Work request: Work through the entries below and report how many lines include "serve". The number alone is the answer.

Data section:
___
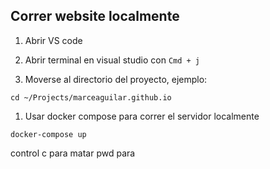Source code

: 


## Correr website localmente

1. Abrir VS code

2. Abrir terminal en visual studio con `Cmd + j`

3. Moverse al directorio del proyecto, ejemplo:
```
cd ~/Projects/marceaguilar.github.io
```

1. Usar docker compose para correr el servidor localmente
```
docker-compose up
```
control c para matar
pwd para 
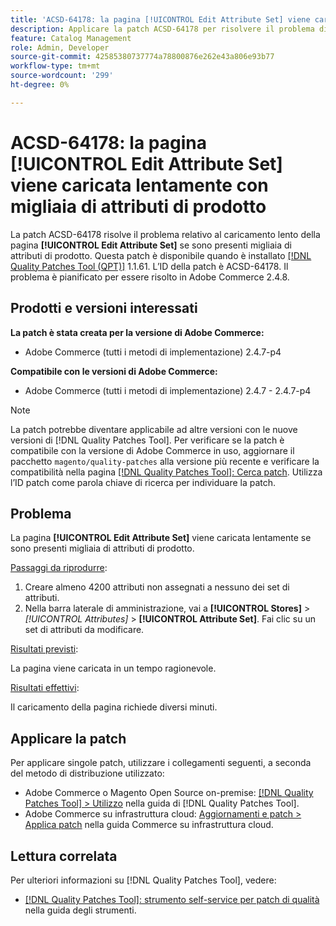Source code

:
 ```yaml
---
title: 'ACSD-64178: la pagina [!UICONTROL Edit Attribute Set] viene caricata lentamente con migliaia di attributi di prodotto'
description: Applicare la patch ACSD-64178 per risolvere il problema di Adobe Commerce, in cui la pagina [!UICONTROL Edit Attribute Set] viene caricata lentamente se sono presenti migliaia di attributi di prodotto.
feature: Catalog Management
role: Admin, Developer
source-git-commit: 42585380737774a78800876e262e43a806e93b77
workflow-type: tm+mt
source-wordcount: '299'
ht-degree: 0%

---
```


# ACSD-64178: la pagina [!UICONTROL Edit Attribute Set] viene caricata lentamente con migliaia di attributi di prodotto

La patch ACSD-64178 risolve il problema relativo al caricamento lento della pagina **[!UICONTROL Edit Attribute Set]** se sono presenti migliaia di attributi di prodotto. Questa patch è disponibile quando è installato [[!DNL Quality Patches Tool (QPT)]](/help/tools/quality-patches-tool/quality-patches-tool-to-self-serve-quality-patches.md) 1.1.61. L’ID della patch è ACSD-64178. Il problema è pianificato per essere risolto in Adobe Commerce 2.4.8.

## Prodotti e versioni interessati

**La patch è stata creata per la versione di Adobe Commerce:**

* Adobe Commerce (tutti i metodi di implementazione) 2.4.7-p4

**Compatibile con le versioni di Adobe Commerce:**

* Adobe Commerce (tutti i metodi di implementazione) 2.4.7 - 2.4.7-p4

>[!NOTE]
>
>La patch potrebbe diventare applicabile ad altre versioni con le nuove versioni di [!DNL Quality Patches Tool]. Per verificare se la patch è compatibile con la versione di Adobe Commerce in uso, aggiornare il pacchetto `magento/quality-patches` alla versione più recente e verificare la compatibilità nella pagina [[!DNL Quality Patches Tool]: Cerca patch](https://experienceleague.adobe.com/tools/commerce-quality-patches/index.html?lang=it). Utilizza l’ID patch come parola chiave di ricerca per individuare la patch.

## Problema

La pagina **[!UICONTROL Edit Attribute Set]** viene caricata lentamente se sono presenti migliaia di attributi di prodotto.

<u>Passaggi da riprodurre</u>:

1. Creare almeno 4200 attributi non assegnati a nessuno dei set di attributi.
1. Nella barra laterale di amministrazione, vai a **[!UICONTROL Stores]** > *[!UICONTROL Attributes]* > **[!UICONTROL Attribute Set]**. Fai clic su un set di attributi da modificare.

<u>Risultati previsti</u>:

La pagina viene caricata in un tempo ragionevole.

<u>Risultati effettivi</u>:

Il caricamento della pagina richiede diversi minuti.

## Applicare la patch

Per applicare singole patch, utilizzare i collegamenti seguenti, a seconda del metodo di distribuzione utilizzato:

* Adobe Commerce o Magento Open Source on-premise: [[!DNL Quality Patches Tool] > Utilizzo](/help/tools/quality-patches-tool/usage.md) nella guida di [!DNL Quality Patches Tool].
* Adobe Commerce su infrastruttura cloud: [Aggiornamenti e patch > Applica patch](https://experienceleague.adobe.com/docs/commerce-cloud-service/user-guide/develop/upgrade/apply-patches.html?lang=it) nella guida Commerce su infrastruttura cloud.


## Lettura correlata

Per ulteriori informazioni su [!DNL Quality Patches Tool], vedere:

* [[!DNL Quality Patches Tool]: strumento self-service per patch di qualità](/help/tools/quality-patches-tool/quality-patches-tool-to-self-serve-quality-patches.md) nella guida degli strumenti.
___
The completed task: 2